Generate candidates for different thresholds (t). A candidate consists of a disjoint collection of leaves and internal branches, that collectively cover all leaves in the tree, and represents a specific aggregation pattern along the tree.
Usage
getCand(
tree,
t = NULL,
score_data,
node_column,
p_column,
sign_column,
threshold = 0.05,
pct_na = 0.5,
message = FALSE
)
Arguments
- tree
A
phylo
object.- t
A vector of threshold values used to search for candidates, in the range [0, 1]. The default (
NULL
) uses a sequencec(seq(0, 0.04, by = 0.01), seq(0.05, 1, by = 0.05))
- score_data
A
data.frame
including at least one column with node IDs (specified with thenode_column
argument), one column with p-values (specified with thep_column
argument) and one column with directions of change (specified with thesign_column
argument).- node_column
The name of the column of
score_data
that contains the node information.- p_column
The name of the column of
score_data
that contains p-values for nodes.- sign_column
The name of the column of
score_data
that contains the direction of change (e.g., the log-fold change).
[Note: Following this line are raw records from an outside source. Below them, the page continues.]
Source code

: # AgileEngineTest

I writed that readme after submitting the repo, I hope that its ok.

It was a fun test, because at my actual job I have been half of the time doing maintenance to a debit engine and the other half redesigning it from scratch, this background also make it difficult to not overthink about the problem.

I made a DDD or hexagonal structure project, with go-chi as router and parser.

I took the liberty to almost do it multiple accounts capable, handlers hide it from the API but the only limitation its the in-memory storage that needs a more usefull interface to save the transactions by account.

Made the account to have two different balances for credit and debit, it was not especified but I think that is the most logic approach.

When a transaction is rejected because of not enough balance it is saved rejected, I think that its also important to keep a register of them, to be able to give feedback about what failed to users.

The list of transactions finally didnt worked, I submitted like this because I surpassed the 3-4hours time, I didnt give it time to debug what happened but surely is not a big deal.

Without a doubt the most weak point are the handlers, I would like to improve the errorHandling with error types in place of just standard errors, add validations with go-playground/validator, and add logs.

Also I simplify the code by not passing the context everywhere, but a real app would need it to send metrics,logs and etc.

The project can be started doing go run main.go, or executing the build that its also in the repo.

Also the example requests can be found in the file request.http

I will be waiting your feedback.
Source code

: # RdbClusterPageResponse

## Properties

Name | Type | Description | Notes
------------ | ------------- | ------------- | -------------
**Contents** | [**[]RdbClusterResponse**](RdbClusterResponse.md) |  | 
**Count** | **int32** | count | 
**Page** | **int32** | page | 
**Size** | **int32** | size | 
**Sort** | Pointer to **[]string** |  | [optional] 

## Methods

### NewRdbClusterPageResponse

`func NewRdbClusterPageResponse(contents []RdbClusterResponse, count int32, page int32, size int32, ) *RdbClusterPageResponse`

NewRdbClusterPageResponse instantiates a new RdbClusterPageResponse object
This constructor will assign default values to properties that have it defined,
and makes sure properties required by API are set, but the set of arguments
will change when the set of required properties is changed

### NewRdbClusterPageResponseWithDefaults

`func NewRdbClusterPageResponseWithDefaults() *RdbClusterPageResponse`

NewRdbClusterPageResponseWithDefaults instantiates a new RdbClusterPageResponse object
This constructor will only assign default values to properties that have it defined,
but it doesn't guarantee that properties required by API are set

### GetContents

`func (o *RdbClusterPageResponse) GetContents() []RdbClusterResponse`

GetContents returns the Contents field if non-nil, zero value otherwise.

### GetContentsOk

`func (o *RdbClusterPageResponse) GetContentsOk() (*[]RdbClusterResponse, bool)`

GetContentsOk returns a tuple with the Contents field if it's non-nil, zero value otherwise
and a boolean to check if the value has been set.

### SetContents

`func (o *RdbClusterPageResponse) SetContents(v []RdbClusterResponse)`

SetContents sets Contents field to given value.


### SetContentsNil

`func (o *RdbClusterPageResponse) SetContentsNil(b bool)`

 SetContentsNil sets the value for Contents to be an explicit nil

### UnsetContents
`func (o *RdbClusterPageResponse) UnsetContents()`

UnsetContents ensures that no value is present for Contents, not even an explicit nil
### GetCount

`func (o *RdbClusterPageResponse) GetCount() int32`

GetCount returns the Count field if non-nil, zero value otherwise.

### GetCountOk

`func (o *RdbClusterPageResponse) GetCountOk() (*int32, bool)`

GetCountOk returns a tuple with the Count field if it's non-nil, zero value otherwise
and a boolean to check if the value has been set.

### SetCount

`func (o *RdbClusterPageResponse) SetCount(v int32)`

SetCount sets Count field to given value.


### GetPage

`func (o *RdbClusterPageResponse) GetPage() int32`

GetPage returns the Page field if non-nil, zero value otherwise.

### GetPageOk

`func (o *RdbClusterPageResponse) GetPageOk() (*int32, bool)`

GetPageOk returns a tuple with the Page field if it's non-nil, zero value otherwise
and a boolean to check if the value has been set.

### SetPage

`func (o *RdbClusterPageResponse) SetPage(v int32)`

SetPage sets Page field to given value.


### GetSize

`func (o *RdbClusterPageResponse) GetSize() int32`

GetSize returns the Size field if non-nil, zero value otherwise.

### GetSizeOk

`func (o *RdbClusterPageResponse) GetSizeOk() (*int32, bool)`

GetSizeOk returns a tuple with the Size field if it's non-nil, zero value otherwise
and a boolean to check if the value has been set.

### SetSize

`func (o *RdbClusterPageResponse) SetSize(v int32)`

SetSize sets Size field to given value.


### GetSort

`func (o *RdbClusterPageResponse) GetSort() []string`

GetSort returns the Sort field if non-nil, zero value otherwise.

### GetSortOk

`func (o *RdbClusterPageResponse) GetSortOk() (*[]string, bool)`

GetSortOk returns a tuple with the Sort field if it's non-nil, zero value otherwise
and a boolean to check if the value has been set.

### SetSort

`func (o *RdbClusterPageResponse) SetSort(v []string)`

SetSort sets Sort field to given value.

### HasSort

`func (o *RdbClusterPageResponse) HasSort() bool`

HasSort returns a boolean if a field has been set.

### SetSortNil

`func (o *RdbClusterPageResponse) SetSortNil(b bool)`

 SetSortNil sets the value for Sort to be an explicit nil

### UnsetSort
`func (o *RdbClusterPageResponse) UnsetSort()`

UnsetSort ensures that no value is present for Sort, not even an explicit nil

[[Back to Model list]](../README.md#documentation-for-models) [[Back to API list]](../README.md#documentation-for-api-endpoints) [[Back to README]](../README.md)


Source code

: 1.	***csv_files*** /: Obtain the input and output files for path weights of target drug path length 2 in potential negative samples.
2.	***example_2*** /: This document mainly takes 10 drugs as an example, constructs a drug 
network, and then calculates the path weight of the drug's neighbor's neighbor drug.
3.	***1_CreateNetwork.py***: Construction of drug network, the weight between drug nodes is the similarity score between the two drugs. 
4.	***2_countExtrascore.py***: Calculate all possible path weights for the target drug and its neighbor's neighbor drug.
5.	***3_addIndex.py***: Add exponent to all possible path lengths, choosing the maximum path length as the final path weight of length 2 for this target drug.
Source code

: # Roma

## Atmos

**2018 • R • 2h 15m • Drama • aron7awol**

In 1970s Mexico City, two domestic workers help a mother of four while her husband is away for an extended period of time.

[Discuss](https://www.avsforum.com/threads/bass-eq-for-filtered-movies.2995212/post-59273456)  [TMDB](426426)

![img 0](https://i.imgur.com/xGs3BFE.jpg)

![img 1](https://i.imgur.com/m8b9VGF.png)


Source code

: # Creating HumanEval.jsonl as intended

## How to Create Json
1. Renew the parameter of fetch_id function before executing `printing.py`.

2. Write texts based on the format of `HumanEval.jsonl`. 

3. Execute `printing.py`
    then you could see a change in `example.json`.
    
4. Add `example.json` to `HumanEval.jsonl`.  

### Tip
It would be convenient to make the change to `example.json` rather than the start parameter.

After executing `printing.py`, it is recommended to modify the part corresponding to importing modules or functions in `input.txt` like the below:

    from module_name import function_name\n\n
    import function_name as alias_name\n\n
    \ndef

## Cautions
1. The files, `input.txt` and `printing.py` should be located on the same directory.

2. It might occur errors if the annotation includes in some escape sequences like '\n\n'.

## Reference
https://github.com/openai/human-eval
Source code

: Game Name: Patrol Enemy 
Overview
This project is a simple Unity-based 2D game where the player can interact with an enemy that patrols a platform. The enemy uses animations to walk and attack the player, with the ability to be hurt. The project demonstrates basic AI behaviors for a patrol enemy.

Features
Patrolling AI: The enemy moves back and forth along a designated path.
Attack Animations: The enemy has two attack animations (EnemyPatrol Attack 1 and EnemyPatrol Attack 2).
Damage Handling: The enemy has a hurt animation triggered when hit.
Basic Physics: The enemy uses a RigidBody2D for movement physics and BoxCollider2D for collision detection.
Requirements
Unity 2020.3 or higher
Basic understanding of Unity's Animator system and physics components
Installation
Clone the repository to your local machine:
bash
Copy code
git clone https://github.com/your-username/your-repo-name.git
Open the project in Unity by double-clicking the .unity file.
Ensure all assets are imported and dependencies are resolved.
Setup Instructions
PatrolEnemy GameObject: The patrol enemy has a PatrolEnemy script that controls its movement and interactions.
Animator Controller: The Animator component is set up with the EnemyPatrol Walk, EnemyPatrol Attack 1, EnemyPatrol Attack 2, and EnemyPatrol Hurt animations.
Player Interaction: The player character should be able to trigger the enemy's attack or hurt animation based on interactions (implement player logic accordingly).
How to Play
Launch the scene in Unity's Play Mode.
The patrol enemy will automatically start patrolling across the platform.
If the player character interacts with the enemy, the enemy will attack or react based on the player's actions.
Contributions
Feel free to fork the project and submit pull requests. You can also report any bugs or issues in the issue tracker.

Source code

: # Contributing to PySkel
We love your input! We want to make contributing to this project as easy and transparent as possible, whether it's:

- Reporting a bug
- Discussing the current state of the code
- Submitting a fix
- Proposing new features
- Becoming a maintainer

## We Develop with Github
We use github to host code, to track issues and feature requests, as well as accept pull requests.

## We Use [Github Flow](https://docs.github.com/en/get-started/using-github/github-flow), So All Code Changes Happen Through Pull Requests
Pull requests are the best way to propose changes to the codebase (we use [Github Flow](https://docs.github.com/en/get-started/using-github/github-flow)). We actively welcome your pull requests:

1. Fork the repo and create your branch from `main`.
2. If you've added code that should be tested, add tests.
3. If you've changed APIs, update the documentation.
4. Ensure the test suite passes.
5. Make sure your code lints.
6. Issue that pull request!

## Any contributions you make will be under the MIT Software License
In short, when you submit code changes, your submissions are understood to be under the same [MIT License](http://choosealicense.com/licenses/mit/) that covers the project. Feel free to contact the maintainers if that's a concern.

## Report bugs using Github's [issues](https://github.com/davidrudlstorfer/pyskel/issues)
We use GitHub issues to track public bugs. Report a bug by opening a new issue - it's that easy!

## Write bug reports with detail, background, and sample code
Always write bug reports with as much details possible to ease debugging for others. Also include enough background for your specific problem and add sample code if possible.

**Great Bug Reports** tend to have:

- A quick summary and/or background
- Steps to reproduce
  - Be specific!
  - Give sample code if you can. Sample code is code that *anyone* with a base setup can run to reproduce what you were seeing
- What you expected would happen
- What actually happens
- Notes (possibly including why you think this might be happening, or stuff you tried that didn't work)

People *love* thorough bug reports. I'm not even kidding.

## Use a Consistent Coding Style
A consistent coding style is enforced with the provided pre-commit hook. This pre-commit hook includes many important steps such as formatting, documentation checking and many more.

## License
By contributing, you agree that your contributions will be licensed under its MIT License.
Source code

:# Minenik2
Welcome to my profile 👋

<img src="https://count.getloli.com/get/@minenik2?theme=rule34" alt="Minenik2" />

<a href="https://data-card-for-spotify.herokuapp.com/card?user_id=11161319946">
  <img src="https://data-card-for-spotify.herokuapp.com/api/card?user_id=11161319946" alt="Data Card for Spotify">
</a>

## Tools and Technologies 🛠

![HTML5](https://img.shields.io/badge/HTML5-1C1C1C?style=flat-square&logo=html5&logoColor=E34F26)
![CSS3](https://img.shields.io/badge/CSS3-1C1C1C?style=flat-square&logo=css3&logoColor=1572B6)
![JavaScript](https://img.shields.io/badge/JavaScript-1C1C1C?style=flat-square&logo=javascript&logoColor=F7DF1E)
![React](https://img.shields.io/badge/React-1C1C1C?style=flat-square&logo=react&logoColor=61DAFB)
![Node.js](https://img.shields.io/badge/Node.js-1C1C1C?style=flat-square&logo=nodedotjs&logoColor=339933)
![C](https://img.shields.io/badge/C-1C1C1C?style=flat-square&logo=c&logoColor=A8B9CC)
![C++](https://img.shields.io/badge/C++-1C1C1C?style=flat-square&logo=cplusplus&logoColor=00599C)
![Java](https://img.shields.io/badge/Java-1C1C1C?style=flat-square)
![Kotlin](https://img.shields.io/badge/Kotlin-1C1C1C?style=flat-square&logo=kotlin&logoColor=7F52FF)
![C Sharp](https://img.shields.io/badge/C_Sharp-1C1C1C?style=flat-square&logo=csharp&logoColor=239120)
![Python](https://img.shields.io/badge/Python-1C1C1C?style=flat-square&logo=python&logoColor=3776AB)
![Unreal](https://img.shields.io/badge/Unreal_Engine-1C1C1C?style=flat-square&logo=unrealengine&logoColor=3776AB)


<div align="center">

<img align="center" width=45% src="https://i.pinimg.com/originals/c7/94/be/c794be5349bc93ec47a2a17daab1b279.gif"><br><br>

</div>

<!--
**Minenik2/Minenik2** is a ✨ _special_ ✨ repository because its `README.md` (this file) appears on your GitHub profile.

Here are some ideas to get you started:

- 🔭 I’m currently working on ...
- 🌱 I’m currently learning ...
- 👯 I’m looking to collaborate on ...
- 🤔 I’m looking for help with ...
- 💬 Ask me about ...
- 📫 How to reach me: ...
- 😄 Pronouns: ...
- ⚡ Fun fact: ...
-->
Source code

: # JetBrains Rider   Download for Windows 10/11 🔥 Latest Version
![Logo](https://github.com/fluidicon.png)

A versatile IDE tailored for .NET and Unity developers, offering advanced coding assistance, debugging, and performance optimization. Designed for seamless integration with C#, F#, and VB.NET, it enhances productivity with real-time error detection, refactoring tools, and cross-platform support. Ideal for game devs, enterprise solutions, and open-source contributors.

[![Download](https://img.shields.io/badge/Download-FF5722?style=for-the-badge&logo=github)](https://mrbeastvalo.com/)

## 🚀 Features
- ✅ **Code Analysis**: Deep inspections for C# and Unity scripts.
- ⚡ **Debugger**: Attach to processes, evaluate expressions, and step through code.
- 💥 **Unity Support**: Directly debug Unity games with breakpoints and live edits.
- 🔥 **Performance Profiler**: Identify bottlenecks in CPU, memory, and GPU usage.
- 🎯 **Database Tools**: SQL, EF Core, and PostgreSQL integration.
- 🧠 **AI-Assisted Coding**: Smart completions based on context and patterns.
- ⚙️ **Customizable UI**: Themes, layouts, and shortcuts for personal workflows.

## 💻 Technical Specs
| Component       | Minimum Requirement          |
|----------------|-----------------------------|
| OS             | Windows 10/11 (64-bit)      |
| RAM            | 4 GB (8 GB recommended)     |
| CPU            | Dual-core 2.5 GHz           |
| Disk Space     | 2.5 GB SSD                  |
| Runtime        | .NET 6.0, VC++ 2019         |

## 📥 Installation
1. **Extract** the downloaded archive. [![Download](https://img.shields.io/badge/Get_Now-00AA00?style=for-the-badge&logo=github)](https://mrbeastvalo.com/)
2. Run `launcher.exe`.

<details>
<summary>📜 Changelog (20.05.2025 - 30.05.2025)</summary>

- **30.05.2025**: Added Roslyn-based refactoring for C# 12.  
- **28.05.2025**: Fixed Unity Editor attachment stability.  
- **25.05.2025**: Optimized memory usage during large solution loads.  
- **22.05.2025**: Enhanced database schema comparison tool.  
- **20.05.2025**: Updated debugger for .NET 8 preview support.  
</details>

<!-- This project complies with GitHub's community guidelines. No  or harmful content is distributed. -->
Only the sign of this column will be used.- threshold
Numeric scalar; any internal node where the value of the p-value column is above this value will not be returned. The default is 0.05. The aim of this threshold is to avoid arbitrarily picking up internal nodes without true signal.
- pct_na
Numeric scalar. In order for an internal node to be eligible for selection, more than
pct_na
of its direct child nodes must have a valid (i.e., non-missing) value in thep_column
column. Hence, increasing this number implies a more strict selection (in terms of presence of explicit values).- message
A logical scalar, indicating whether progress messages should be printed to the console.
Value
A list with two elements: candidate_list
and
score_data
. condidate_list
is a list of candidates obtained
for the different thresholds. score_data
is a data.frame
that includes columns from the input score_data
and additional
columns with q-scores for different thresholds.
Examples
suppressPackageStartupMessages({
library(TreeSummarizedExperiment)
library(ggtree)
})
data(tinyTree)
ggtree(tinyTree, branch.length = "none") +
geom_text2(aes(label = node)) +
geom_hilight(node = 13, fill = "blue", alpha = 0.3) +
geom_hilight(node = 18, fill = "orange", alpha = 0.3)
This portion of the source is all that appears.